■ **EXCERPTED RECORDS**

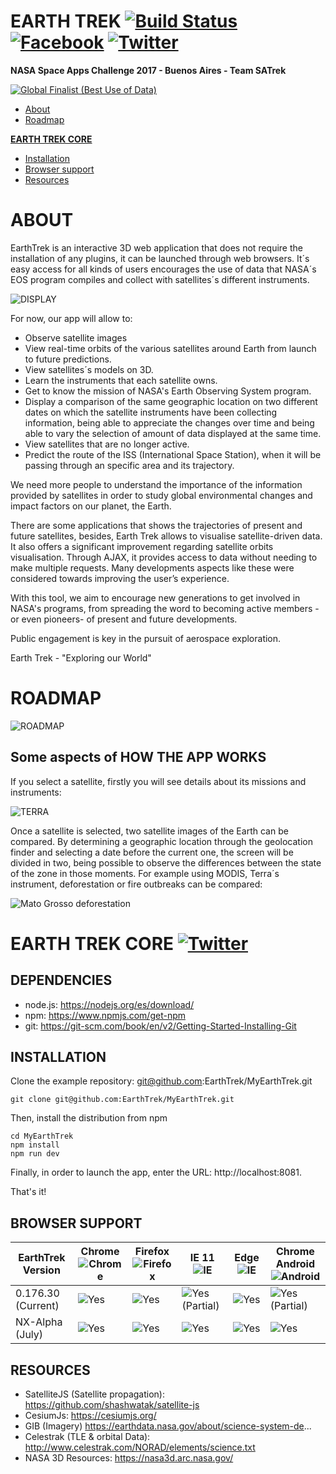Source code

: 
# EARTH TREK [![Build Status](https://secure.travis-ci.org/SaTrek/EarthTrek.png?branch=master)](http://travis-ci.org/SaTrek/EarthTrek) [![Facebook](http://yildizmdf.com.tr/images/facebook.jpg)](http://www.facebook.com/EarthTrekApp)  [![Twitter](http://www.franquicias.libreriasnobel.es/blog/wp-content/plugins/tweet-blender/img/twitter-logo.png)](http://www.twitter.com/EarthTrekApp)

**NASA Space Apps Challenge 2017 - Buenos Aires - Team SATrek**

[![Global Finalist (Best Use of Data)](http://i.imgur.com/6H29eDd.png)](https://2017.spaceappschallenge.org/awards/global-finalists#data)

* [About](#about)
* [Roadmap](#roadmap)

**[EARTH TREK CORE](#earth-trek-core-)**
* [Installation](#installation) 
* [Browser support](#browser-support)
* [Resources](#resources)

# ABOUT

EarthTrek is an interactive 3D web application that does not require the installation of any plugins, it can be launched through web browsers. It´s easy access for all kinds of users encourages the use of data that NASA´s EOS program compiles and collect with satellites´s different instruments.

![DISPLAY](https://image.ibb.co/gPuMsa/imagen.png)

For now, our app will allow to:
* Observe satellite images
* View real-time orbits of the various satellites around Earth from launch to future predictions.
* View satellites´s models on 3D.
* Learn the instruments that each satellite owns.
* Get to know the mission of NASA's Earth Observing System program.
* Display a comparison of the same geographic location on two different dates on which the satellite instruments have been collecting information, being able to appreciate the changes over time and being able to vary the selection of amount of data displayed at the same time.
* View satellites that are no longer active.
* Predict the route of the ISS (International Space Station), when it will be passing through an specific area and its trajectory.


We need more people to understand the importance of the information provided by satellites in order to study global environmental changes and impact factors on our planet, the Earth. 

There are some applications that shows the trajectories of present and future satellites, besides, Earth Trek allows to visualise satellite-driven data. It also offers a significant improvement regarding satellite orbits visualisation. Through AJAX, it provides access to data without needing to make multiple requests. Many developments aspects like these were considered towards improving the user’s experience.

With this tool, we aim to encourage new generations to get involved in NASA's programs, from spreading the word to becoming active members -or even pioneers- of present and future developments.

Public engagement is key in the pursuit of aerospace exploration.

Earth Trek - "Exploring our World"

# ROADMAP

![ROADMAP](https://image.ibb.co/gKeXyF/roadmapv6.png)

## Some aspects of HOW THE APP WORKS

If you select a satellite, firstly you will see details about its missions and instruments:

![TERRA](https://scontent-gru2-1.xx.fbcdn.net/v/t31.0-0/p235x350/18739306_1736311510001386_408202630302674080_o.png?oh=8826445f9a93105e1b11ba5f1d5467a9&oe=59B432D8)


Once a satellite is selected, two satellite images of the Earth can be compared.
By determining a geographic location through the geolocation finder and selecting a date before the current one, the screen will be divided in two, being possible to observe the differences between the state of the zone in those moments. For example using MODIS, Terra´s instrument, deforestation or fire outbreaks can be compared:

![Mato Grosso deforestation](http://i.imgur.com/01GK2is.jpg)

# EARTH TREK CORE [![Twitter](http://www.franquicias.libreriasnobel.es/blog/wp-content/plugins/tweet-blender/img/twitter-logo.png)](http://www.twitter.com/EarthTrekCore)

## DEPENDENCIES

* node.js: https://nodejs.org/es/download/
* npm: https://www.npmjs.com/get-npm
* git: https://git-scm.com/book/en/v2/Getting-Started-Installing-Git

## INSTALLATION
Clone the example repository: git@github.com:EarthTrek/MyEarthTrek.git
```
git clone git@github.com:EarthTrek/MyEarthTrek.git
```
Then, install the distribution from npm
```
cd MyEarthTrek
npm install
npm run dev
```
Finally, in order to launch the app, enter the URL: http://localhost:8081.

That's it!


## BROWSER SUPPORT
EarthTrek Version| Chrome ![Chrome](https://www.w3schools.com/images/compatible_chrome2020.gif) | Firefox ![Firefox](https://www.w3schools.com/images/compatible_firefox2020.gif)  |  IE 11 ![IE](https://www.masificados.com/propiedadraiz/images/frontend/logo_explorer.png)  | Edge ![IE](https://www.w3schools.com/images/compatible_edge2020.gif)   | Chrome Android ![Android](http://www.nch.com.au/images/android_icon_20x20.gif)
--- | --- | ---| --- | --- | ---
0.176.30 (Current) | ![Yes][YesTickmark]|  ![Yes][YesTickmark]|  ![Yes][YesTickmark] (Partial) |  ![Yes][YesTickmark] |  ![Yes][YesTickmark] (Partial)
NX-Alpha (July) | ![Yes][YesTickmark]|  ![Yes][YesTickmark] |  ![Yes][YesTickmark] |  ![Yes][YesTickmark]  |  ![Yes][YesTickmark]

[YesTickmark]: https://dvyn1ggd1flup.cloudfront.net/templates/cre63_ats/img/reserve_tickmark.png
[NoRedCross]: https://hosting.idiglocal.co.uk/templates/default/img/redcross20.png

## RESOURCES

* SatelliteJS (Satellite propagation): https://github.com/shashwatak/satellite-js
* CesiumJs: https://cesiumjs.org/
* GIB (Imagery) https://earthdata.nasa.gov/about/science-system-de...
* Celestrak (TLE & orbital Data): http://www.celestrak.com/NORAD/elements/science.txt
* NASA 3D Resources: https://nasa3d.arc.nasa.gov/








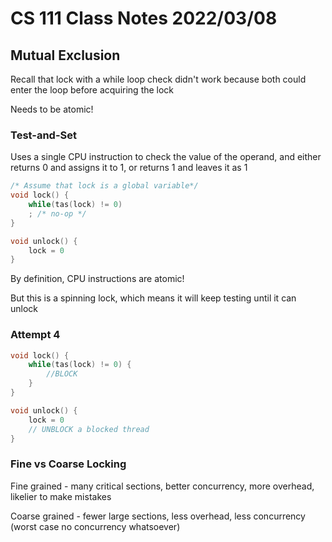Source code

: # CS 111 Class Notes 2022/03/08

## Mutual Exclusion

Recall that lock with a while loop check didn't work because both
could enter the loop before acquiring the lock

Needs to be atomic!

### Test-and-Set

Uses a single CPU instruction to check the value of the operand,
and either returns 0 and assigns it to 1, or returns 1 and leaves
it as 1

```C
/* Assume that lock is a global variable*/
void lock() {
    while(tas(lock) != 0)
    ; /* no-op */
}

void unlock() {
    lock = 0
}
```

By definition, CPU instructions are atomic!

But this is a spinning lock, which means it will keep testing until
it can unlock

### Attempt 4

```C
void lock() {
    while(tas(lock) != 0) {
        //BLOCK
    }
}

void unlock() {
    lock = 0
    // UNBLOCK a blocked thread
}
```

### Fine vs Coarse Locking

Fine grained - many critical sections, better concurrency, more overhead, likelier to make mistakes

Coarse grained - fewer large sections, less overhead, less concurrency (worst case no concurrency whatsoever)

--

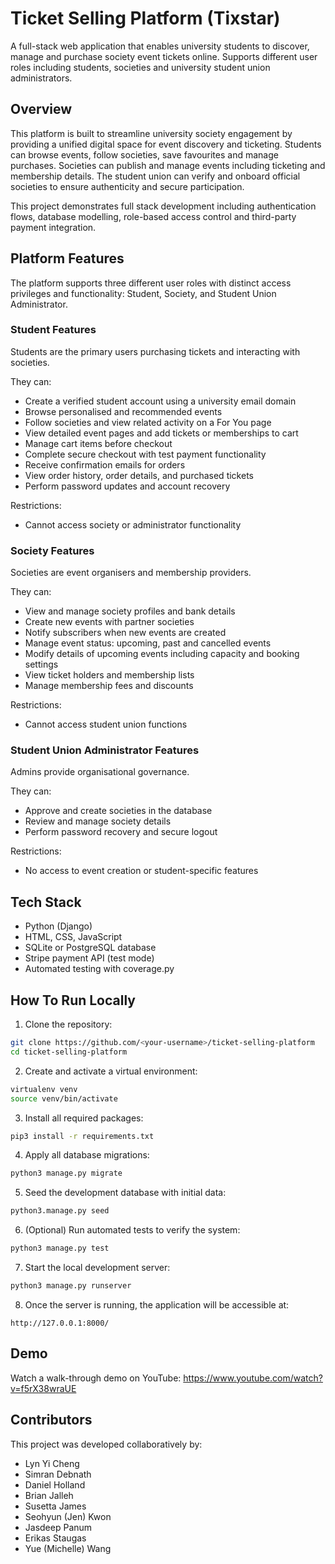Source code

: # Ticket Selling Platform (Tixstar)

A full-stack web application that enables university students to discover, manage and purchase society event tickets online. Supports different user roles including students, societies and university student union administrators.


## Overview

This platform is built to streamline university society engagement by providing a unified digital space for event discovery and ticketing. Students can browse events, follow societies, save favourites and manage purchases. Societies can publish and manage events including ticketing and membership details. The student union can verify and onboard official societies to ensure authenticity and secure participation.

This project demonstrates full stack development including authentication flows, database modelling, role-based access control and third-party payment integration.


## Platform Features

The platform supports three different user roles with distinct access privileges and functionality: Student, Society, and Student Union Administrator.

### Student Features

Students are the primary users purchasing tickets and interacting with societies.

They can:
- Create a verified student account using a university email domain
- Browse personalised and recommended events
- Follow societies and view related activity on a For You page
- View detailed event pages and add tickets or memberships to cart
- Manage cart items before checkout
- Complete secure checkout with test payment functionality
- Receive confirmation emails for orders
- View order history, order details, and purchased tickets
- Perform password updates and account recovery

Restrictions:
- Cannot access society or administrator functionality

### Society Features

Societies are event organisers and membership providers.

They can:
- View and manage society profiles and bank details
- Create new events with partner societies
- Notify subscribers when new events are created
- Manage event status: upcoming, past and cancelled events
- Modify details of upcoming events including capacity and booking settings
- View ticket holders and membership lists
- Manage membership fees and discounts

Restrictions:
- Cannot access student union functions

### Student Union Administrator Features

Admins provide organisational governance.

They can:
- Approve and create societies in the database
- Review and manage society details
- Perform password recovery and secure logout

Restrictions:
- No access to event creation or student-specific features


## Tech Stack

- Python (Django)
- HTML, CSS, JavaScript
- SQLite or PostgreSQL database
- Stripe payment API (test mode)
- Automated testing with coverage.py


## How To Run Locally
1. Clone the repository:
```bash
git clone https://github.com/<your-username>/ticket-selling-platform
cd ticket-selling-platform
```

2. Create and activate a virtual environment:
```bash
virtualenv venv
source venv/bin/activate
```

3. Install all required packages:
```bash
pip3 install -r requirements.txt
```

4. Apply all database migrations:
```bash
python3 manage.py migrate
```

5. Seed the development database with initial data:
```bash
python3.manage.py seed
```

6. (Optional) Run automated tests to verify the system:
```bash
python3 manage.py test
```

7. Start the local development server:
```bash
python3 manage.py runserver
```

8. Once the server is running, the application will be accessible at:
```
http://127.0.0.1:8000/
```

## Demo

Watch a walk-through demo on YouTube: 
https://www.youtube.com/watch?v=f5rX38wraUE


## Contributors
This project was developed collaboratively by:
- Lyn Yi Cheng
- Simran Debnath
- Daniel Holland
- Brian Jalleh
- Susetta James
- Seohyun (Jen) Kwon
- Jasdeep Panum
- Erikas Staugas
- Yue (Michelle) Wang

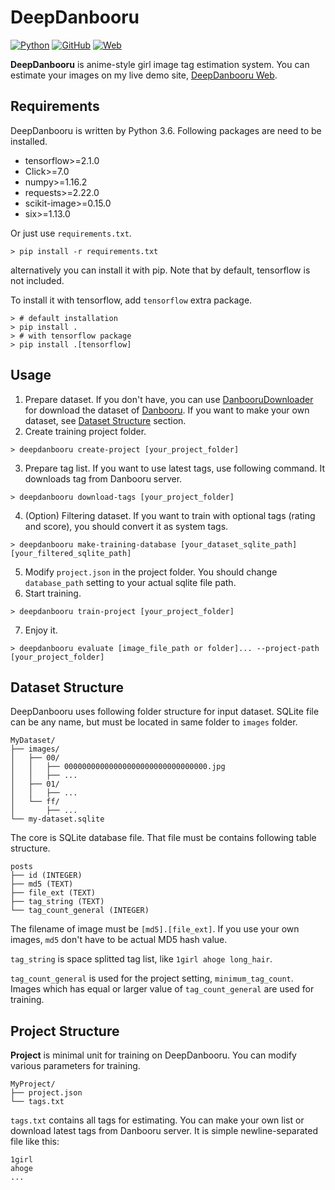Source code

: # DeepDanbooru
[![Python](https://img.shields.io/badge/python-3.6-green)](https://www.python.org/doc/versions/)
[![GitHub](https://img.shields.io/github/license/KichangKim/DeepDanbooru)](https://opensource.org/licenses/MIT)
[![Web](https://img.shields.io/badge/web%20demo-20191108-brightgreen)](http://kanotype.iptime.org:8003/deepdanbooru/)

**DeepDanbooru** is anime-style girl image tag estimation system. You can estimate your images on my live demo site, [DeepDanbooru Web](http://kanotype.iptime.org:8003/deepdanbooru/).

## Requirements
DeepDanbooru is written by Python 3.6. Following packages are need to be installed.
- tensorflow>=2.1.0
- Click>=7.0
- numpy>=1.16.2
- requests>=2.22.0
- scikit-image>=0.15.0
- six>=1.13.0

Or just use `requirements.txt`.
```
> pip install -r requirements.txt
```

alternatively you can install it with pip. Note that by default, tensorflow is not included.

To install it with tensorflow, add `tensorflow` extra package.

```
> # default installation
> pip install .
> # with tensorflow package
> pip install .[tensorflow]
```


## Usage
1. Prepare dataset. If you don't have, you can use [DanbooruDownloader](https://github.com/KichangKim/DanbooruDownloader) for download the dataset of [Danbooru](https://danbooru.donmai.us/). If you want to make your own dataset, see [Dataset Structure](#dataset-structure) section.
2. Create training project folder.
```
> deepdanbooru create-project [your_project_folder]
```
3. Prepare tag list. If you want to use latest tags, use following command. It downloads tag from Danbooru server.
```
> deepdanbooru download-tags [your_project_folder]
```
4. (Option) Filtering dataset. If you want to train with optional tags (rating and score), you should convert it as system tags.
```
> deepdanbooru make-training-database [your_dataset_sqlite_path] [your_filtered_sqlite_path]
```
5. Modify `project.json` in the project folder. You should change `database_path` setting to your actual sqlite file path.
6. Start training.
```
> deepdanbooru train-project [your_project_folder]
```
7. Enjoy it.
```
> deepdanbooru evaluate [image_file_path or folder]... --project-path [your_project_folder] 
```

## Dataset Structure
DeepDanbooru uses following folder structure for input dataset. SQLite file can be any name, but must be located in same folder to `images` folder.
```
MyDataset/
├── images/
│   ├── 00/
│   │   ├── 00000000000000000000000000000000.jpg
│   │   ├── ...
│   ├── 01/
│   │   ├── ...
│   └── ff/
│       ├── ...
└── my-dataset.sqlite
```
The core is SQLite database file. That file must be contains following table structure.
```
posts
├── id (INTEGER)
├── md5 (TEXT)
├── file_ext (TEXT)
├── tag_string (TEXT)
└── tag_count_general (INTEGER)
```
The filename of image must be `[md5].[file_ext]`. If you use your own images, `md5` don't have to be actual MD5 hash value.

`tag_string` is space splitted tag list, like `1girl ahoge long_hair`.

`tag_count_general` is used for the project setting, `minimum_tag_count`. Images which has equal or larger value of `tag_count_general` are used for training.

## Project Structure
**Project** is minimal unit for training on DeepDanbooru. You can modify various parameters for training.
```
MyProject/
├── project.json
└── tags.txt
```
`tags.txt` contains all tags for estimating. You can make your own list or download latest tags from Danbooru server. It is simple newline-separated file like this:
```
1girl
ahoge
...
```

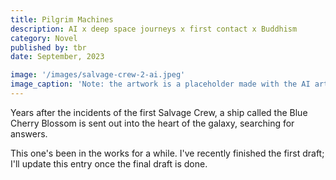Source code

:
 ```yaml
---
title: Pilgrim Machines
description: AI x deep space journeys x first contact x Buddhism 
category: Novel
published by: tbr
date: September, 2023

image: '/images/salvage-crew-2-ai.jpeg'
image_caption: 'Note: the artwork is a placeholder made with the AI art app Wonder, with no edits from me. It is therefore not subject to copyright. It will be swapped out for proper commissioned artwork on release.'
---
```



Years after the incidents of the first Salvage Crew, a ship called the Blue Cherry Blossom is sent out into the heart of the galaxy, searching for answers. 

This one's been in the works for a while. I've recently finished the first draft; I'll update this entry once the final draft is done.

■ **WHAT IS REQUIRED**
Above are the entries. Quote exactly the lines from the one bearing "### Test-and-Set" through the one bearing "it can unlock".

■ **YOUR RESPONSE**
### Test-and-Set

Uses a single CPU instruction to check the value of the operand,
and either returns 0 and assigns it to 1, or returns 1 and leaves
it as 1

```C
/* Assume that lock is a global variable*/
void lock() {
    while(tas(lock) != 0)
    ; /* no-op */
}

void unlock() {
    lock = 0
}
```

By definition, CPU instructions are atomic!

But this is a spinning lock, which means it will keep testing until
it can unlock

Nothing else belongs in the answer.